We support - and fight for - the full decriminalisation of sex work, including the decriminalisation of managers and workplaces, because only when sex workers are able to work in a decriminalised context will they be able to claim the full human and labour rights due to them. The harm that befalls sex workers when third parties (such as managers) are criminalised is well documented; for instance, Norwegian Police used third party laws to extra-judicially evict sex workers from their homes, in ‘Operation Homeless’. HIV transmission increases when our workplaces and managers are criminalised - as the evidence in South Korea shows - because managers fear to keep sufficient condoms on the premises, as condoms will be used as evidence against them. Laws that criminalise managers are often used against sex workers, as was the case in Bradford four months ago, when three women who were working together in what the judge acknowledged as an “informal co operative” were each convicted of ‘brothel-keeping’ the others. Criminalising managers and third parties forces sex workers to work alone, rather than being able to choose to work together to protect themselves.

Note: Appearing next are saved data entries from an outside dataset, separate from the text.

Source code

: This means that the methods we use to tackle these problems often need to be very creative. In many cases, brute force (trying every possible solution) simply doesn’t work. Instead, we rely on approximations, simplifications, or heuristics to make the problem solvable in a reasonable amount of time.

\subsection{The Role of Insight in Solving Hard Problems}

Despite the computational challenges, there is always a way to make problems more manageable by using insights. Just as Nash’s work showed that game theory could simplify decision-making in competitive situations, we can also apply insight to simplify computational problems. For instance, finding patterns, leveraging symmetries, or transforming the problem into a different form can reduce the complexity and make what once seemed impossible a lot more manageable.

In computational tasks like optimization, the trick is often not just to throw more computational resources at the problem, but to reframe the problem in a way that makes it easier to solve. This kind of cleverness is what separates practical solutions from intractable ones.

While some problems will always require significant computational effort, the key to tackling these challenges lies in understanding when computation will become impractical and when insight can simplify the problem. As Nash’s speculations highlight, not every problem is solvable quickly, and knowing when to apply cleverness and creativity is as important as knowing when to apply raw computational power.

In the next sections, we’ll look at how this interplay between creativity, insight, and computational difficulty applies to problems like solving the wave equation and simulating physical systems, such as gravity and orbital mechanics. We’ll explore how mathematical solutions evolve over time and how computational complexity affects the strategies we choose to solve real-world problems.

The criminalisation of managers has been shown again and again to cause real, material, serious harms to sex workers, and as such, we are in favour of full decriminalisation. However, we believe that the interests of managers and the interests of workers are not aligned, and as an organisation comprised of workers and allies, we purposefully exclude managers.

Sex worker rights organisations are often accused by those who wish to deny sex workers human rights, of being ‘fronts’ for managers. We wish to highlight that this is a profoundly misogynist accusation, relying as it does on the implicit premise that sex workers, a group comprised largely of marginalised women, are incapable of having a political analysis, or agitating for our own rights, and as such, must be the puppets of male ‘pimps’, to use the racialised terms most often used in such attacks. Furthermore, this accusation relies on discounting the voices and activism of sex workers. 

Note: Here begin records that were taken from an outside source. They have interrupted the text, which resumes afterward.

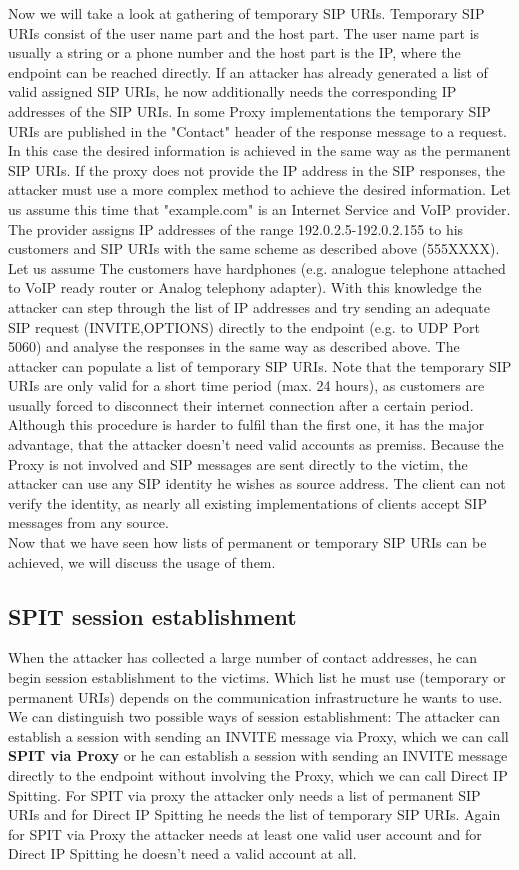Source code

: \documentclass[final
	]{issa}
\begin{document}
Now we will take a look at gathering of temporary SIP URIs. Temporary SIP URIs consist of the user name part and the host part. The user name part is usually a string or a phone number and the host part is the IP, where the endpoint can be reached directly. If an attacker has already generated a list of valid assigned SIP URIs, he now additionally needs the corresponding IP addresses of the SIP URIs. In some Proxy implementations the temporary SIP URIs are published in the "Contact" header of the response message to a request. In this case the desired information is achieved in the same way as the permanent SIP URIs. If the proxy does not provide the IP address in the SIP responses, the attacker must use a more complex method to achieve the desired information.
Let us assume this time that "example.com" is an Internet Service and VoIP provider. The provider assigns IP addresses of the range 192.0.2.5-192.0.2.155 to his customers and SIP URIs with the same scheme as described above (555XXXX). Let us assume The customers have hardphones (e.g. analogue telephone attached to VoIP ready router or Analog telephony adapter). With this knowledge the attacker can step through the list of IP addresses and try sending an adequate SIP request (INVITE,OPTIONS) directly to the endpoint (e.g. to UDP Port 5060) and analyse the responses in the same way as described above. The attacker can populate a list of temporary SIP URIs. Note that the temporary SIP URIs are only valid for a short time period (max. 24 hours), as customers are usually forced to disconnect their internet connection after a certain period. Although this procedure is harder to fulfil than the first one, it has the major advantage, that the attacker doesn't need valid accounts as premiss. Because the Proxy is not involved and SIP messages are sent directly to the victim, the attacker can use any SIP identity he wishes as source address. The client can not verify the identity, as nearly all existing implementations of clients accept SIP messages from any source.\\
Now that we have seen how lists of permanent or temporary SIP URIs can be achieved, we will discuss the usage of them.
\subsection{SPIT session establishment}
When the attacker has collected a large number of contact addresses, he can begin session establishment to the victims. Which list he must use (temporary or permanent URIs) depends on the communication infrastructure he wants to use. We can distinguish two possible ways of session establishment: The attacker can establish a session with sending an INVITE message via Proxy, which we can call \textbf{SPIT via Proxy} or he can establish a session with sending an INVITE message directly to the endpoint without involving the Proxy, which we can call {Direct IP Spitting}. For SPIT via proxy the attacker only needs a list of permanent SIP URIs and for Direct IP Spitting he needs the list of temporary SIP URIs. Again for SPIT via Proxy the attacker needs at least one valid user account and for Direct IP Spitting he doesn't need a valid account at all.
\end{document}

If journalists or others wish to expand their knowledge of the sex worker rights movement in the UK, we suggest they read up on our friends the Sex Worker Open University, the English Collective of Prostitutes, X:Talk, or, internationally, the Global Network of Sex Work Projects (NSWP), and the International Committee of The Rights of Sex Workers in Europe (ICRSE). There are hundreds of sex worker-led projects around the world doing amazing, innovative work, implementing and expanding on best practice with regards to human rights, labour rights, and access to health.

We suggest that the few journalists and campaigners who have chosen to be on the wrong side of history, and oppose sex workers’ human rights, return to attempting to dispute our ideas and our evidence, as this would at least be more dignified for them. We suggest that organisations led by sex workers - not managers, or ‘exited’ women, or anyone else who doesn’t know the current reality for sex workers - should lead the debate about how to make sex work safer, as organisations led by sex workers are - uncomplicatedly - the experts on sex work.